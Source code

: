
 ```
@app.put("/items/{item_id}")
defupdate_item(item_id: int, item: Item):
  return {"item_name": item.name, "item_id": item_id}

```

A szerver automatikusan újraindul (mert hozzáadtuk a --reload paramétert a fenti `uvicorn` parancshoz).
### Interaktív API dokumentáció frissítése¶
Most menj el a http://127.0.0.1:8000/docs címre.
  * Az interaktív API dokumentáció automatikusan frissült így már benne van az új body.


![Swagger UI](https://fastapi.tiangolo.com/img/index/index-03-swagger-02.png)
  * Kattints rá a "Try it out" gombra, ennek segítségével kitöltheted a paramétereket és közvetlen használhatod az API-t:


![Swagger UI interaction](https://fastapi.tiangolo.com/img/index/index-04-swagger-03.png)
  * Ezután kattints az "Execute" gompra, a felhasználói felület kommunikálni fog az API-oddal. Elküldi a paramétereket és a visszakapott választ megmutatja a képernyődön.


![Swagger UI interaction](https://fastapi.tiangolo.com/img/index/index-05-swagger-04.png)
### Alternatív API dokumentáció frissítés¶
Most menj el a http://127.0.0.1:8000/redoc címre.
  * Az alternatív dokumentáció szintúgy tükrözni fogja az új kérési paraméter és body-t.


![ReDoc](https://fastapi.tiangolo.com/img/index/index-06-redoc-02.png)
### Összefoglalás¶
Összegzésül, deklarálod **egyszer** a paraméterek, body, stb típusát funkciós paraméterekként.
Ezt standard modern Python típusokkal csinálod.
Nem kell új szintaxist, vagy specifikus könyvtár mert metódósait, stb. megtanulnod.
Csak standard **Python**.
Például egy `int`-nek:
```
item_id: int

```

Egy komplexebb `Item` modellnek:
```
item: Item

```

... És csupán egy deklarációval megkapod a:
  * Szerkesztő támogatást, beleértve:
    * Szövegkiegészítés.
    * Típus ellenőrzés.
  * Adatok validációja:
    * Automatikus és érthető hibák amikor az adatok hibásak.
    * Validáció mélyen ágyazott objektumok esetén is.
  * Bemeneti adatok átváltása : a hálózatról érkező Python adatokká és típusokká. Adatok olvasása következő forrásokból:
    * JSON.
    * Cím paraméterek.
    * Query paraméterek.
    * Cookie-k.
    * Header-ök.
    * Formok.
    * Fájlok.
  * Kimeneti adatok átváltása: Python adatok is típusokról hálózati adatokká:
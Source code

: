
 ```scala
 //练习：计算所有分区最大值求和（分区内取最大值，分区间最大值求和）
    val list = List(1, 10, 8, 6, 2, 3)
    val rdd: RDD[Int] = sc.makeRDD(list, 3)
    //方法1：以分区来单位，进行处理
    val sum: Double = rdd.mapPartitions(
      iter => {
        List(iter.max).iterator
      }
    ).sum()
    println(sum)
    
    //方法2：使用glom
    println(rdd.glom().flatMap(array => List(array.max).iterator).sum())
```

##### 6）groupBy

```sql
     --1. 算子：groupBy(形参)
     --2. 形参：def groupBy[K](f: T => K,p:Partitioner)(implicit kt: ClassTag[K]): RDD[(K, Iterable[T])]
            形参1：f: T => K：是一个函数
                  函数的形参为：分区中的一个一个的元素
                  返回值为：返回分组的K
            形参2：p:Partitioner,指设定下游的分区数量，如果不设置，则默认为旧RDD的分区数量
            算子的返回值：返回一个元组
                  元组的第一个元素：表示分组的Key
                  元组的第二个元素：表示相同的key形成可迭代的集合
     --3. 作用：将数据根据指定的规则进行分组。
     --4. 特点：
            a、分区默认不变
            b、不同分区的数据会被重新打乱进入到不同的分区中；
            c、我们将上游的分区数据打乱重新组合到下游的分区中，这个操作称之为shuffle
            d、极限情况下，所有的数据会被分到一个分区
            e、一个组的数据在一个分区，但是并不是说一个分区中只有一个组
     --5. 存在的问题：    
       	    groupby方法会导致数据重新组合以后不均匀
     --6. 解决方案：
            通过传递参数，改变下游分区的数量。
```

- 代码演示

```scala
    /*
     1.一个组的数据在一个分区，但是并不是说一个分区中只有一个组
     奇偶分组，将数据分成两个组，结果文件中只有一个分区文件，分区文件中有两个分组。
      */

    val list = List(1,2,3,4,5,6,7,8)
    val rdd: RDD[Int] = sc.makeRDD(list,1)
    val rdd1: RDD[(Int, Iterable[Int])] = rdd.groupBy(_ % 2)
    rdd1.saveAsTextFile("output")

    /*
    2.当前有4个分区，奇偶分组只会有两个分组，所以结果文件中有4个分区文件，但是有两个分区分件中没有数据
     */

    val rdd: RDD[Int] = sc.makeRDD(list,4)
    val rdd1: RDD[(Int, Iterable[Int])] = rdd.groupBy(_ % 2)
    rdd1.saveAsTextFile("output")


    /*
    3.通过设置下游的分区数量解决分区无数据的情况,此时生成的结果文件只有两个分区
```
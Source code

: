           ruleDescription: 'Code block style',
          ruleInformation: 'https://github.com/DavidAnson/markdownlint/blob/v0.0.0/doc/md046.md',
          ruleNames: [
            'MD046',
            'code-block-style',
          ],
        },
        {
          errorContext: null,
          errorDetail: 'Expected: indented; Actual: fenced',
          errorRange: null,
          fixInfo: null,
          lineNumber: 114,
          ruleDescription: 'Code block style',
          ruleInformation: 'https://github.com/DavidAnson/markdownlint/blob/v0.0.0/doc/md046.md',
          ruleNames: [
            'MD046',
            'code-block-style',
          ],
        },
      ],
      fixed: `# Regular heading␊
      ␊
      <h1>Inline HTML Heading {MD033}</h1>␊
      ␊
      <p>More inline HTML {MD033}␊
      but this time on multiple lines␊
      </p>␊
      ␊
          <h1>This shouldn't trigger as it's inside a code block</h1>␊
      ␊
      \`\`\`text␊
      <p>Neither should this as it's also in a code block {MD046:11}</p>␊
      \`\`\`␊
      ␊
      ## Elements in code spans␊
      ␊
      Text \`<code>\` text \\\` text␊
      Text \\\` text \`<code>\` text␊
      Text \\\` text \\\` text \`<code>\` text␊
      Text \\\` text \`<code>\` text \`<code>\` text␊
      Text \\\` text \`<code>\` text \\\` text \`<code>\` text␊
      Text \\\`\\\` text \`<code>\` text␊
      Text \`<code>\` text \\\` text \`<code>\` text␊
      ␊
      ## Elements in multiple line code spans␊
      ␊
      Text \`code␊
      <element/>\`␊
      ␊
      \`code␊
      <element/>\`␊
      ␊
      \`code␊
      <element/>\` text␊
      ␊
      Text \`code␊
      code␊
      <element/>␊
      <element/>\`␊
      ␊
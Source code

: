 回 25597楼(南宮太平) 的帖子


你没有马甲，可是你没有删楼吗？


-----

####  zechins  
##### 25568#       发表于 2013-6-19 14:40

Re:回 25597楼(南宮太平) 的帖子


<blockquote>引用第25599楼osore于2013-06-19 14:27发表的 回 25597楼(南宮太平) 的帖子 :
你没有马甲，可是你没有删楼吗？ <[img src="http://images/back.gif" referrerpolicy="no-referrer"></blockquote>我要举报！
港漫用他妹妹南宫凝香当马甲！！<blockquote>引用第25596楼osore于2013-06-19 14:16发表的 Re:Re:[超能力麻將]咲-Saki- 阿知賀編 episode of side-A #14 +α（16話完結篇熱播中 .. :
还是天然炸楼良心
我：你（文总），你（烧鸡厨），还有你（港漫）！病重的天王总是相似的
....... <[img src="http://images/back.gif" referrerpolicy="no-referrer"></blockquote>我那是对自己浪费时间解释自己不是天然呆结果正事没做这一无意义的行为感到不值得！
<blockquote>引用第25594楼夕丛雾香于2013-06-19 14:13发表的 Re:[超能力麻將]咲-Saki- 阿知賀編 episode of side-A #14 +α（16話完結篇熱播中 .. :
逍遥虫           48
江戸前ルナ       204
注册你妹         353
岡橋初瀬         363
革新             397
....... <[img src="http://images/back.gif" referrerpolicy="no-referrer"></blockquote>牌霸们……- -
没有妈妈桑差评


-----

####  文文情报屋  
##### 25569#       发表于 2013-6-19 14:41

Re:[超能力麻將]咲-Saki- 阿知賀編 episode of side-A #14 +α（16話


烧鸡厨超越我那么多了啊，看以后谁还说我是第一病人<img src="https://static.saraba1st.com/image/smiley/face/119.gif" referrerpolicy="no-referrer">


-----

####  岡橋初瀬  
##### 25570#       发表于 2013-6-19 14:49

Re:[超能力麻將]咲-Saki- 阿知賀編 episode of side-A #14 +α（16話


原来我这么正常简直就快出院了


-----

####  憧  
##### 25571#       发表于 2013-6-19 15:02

-*-

◆ DIRECTIONS: The answer is the records above restated word for word from their opening line through the line that holds "megmutatja a képernyődön.", both included, and nothing else.

◆ THE ANSWER:
Source code

:
 ```
@app.put("/items/{item_id}")
defupdate_item(item_id: int, item: Item):
  return {"item_name": item.name, "item_id": item_id}

```

A szerver automatikusan újraindul (mert hozzáadtuk a --reload paramétert a fenti `uvicorn` parancshoz).
### Interaktív API dokumentáció frissítése¶
Most menj el a http://127.0.0.1:8000/docs címre.
  * Az interaktív API dokumentáció automatikusan frissült így már benne van az új body.


![Swagger UI](https://fastapi.tiangolo.com/img/index/index-03-swagger-02.png)
  * Kattints rá a "Try it out" gombra, ennek segítségével kitöltheted a paramétereket és közvetlen használhatod az API-t:


![Swagger UI interaction](https://fastapi.tiangolo.com/img/index/index-04-swagger-03.png)
  * Ezután kattints az "Execute" gompra, a felhasználói felület kommunikálni fog az API-oddal. Elküldi a paramétereket és a visszakapott választ megmutatja a képernyődön.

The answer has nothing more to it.